__ASSIGNMENT__: How many lines of the data contain "imgur"? Reply with the number alone.

__THE INPUT__:
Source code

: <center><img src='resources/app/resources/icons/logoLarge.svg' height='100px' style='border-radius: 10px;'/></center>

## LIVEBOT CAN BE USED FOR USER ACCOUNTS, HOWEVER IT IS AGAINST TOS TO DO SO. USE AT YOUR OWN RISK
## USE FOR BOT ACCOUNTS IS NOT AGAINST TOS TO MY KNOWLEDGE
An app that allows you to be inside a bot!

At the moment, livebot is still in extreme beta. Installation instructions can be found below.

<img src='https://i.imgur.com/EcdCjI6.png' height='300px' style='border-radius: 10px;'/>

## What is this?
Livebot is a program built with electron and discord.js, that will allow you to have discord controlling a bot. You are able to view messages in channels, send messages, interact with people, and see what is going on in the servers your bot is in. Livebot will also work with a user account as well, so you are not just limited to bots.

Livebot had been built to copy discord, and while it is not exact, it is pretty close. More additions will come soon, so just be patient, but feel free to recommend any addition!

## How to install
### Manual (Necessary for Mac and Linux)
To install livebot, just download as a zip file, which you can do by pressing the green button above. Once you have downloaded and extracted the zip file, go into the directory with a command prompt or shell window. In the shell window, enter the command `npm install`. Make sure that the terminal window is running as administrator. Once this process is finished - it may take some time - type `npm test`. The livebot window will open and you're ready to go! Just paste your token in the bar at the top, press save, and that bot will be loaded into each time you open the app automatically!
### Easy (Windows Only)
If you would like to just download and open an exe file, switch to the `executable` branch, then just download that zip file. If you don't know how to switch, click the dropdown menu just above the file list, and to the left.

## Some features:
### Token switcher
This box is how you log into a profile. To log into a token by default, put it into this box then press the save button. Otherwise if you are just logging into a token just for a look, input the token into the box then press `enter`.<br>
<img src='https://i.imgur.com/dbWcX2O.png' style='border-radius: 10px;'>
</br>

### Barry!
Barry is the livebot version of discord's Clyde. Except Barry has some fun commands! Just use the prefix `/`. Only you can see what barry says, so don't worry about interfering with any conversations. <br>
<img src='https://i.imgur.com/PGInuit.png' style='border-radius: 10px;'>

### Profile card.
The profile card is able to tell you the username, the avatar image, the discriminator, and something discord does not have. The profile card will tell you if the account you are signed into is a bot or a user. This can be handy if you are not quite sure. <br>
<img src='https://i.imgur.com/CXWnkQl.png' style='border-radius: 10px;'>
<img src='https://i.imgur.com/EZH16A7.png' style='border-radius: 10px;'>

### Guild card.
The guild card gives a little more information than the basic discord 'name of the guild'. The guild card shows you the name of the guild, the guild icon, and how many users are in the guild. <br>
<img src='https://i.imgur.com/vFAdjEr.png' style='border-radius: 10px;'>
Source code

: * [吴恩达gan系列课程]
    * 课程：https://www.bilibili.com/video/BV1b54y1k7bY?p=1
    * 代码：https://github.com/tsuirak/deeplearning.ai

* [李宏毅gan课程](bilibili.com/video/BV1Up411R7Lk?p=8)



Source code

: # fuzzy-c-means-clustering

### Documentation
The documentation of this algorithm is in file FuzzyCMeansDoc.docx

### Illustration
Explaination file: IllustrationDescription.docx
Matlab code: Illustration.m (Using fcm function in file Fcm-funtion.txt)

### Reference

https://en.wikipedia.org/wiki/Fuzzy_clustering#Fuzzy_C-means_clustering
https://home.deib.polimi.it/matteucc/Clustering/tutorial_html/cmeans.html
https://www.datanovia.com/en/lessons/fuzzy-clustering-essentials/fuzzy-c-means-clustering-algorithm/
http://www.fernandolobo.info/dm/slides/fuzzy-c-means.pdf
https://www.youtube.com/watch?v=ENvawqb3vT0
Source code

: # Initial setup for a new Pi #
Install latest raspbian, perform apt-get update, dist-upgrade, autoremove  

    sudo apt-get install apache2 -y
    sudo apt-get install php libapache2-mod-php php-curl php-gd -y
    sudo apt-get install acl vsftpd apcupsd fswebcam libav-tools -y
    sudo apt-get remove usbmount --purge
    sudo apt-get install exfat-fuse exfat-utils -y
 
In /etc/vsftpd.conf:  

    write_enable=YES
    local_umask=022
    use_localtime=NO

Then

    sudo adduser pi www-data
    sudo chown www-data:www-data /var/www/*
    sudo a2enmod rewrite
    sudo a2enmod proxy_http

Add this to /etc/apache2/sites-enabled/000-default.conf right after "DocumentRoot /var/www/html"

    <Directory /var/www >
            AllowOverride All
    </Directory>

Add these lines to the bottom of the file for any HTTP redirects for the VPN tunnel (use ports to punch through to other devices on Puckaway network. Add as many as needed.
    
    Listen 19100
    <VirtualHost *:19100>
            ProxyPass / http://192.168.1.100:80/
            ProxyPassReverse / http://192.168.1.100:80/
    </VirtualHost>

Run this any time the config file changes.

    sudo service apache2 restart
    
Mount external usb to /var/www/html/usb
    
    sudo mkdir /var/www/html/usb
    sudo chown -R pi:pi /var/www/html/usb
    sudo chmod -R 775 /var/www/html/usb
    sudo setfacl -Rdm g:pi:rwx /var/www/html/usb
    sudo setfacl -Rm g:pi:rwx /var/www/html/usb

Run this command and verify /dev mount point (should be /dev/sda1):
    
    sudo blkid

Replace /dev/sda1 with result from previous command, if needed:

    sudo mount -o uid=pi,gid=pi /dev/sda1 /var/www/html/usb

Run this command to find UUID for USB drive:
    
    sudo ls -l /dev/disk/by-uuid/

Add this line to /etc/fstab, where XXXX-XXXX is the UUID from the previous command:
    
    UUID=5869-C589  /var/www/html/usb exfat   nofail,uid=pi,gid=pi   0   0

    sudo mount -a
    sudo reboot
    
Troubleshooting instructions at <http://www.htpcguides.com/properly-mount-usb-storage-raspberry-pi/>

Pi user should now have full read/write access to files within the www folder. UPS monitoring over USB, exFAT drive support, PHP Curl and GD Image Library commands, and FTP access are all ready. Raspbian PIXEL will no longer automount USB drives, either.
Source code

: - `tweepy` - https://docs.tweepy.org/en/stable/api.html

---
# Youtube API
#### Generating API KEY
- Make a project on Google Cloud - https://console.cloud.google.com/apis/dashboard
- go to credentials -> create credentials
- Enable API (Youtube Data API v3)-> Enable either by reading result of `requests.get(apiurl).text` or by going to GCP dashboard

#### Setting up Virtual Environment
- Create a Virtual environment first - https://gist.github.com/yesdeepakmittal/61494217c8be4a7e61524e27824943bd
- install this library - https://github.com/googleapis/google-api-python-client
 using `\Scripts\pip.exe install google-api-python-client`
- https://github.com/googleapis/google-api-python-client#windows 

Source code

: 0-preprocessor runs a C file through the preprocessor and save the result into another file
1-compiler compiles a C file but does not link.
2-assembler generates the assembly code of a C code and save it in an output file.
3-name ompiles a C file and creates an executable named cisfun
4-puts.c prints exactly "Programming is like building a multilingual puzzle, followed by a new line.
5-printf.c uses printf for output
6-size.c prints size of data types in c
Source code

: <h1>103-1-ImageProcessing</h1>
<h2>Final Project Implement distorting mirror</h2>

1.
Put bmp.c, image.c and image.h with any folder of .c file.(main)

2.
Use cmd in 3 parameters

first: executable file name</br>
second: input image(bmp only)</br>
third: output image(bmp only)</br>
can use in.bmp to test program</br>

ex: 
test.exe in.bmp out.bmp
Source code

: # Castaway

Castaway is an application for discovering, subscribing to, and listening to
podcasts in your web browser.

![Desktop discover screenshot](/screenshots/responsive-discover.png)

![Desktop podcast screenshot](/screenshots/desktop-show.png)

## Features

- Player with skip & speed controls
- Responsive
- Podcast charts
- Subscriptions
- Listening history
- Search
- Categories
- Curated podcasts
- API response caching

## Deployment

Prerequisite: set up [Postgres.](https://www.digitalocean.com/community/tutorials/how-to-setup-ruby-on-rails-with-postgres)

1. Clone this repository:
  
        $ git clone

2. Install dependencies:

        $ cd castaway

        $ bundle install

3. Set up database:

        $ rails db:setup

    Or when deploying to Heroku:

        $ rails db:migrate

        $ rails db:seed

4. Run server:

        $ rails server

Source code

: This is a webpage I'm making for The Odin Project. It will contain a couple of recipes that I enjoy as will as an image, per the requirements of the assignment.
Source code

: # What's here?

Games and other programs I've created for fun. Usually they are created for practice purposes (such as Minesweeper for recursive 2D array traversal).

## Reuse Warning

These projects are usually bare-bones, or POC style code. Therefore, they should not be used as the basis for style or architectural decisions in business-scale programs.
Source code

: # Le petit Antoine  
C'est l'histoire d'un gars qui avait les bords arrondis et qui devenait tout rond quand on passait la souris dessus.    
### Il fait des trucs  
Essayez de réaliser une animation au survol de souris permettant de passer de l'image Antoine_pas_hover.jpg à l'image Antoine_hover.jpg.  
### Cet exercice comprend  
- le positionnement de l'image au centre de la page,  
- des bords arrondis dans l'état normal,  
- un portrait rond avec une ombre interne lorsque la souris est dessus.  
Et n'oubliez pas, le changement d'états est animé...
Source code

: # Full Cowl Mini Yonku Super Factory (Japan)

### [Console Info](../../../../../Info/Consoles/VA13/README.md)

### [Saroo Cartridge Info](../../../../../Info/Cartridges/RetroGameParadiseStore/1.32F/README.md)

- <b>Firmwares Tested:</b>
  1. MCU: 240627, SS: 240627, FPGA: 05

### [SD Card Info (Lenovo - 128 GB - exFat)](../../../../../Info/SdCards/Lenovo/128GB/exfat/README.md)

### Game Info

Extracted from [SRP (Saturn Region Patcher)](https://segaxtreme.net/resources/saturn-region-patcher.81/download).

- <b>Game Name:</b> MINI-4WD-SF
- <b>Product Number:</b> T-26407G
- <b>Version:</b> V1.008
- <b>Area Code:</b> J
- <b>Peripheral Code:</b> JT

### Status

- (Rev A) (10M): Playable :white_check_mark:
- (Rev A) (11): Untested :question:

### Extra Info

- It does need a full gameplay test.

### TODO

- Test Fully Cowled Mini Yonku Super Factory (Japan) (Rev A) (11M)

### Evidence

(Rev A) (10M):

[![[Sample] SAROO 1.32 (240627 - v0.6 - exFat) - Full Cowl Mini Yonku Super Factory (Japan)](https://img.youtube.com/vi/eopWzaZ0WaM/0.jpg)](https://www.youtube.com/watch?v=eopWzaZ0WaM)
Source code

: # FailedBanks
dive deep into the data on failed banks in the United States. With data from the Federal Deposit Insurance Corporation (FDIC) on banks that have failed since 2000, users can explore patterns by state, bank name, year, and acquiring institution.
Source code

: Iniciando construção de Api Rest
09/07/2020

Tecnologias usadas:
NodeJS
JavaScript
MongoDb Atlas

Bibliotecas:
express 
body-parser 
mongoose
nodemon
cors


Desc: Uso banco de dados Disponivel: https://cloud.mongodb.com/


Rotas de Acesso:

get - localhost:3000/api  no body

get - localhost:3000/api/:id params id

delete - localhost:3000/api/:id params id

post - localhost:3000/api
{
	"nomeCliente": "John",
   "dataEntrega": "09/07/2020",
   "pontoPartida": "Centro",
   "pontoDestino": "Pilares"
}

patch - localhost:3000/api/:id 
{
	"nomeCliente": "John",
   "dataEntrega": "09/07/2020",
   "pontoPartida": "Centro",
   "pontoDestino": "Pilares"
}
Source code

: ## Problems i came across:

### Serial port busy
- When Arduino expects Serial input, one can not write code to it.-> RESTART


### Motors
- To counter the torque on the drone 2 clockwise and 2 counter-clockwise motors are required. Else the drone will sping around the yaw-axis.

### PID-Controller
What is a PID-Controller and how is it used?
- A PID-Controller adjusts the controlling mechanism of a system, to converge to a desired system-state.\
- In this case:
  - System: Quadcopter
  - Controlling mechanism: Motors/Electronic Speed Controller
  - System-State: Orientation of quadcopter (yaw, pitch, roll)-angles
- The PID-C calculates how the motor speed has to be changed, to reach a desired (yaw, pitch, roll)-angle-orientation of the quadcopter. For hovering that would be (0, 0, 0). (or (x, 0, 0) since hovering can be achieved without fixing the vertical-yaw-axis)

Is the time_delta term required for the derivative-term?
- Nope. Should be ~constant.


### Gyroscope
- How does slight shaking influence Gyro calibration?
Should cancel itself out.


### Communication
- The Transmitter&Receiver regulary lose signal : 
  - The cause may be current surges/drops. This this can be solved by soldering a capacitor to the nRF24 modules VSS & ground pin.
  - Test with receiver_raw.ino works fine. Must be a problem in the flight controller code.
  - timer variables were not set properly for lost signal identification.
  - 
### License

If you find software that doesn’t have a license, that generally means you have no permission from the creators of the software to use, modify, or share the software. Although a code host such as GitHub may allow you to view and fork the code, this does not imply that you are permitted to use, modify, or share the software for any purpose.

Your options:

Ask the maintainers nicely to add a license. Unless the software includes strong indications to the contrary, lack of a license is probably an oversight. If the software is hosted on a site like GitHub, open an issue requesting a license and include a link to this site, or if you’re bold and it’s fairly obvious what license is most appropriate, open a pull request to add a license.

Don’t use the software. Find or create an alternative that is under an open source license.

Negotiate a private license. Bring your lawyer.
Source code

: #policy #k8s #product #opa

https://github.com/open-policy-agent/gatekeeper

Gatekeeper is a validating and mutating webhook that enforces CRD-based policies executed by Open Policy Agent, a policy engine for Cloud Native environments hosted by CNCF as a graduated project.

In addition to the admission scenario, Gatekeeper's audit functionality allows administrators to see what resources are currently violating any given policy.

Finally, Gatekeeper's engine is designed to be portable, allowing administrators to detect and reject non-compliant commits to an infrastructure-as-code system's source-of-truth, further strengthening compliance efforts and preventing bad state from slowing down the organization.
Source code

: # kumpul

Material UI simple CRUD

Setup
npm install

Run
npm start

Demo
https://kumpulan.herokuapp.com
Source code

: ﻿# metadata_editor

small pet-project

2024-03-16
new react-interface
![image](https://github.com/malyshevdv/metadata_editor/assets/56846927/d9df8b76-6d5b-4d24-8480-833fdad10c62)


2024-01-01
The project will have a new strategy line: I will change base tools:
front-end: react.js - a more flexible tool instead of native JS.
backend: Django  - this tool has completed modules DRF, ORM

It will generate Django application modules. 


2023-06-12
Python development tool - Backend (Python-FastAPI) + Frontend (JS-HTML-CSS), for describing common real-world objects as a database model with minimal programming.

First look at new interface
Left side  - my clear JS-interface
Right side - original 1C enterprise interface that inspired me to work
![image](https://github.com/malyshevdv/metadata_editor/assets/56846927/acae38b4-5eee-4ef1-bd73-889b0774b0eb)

__REPLY__: 6